Media Post Scraping¶
Extract and download media content from tweets including photos, videos, GIFs, and high-quality image variants.
Overview¶
The media scraper retrieves visual content from tweets, enabling archival, analysis, and content curation. It supports downloading photos at various resolutions, videos in multiple qualities, and animated GIFs.
Use Cases¶
- Content Archival: Preserve media before potential deletion
- Asset Collection: Build image libraries for inspiration
- Research: Analyze visual content trends
- Backup: Archive your own media posts
- Curation: Collect media for newsletters or compilations
Basic Usage¶
import asyncio
from xeepy import Xeepy
async def scrape_media():
async with Xeepy() as x:
# Get media posts from a user
media_tweets = await x.scrape.media("nasa", limit=50)

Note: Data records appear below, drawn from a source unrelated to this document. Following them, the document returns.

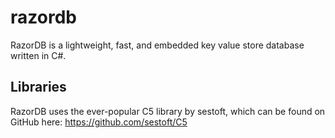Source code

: razordb
=======

RazorDB is a lightweight, fast, and embedded key value store database written in C#.

Libraries
--------------
RazorDB uses the ever-popular C5 library by sestoft, which can be found on GitHub here: https://github.com/sestoft/C5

for tweet in media_tweets:
print(f"Tweet: {tweet.text[:50]}...")
for media in tweet.media:
print(f" Type: {media.type}")
print(f" URL: {media.url}")
asyncio.run(scrape_media())
Downloading Media Files¶
async def download_media():
async with Xeepy() as x:
# Download media from specific tweets
result = await x.media.download(
tweet_ids=["123456789", "987654321"],
output_dir="downloads/media",
photos=True,
videos=True,
gifs=True,
hq_images=True # Highest quality images
)
print(f"Downloaded {len(result.files)} files")
for file in result.files:
print(f" {file.filename}: {file.size_mb:.1f} MB")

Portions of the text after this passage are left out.